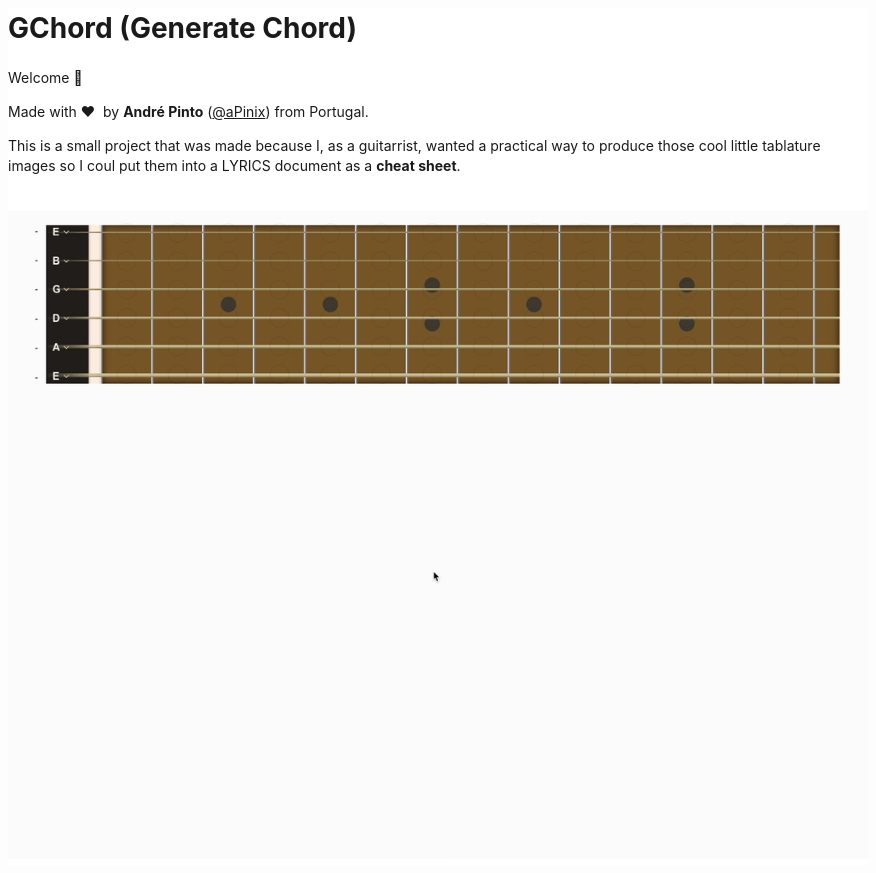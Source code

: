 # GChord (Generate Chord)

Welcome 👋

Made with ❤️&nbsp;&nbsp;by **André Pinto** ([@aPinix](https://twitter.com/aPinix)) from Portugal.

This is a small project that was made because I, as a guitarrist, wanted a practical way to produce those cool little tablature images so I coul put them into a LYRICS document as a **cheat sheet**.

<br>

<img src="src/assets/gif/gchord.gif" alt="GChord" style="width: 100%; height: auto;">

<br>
* * *
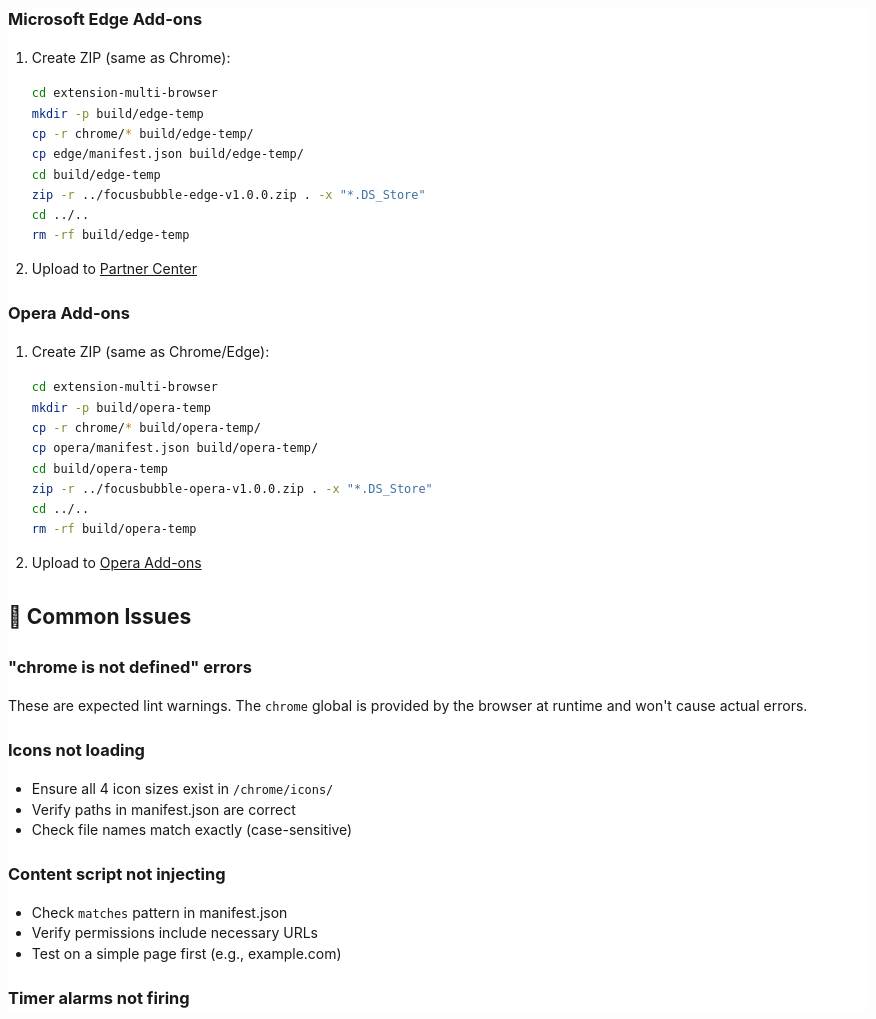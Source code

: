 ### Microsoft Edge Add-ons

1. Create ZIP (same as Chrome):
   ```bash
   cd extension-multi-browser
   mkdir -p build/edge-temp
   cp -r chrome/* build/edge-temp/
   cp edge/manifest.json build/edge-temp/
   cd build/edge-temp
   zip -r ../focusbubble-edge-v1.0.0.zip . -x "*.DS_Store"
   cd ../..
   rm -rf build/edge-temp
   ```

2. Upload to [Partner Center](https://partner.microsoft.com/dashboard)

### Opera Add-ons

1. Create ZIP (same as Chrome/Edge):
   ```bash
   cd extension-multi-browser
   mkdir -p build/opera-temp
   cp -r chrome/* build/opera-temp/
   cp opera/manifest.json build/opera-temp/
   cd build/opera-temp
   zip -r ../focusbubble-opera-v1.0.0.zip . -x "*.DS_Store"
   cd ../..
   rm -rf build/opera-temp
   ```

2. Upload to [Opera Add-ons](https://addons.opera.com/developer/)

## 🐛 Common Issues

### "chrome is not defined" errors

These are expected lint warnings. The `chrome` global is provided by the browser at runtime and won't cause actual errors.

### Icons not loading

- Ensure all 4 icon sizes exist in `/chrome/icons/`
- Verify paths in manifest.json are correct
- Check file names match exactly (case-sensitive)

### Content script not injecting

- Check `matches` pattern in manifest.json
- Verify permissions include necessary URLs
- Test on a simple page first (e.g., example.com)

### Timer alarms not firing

• _PROBLEM STATEMENT_
Read the entries above, then pull out the lines that include "temp".

• _EXERCISE OUTPUT_
   mkdir -p build/edge-temp
   cp -r chrome/* build/edge-temp/
   cp edge/manifest.json build/edge-temp/
   cd build/edge-temp
   rm -rf build/edge-temp
   mkdir -p build/opera-temp
   cp -r chrome/* build/opera-temp/
   cp opera/manifest.json build/opera-temp/
   cd build/opera-temp
   rm -rf build/opera-temp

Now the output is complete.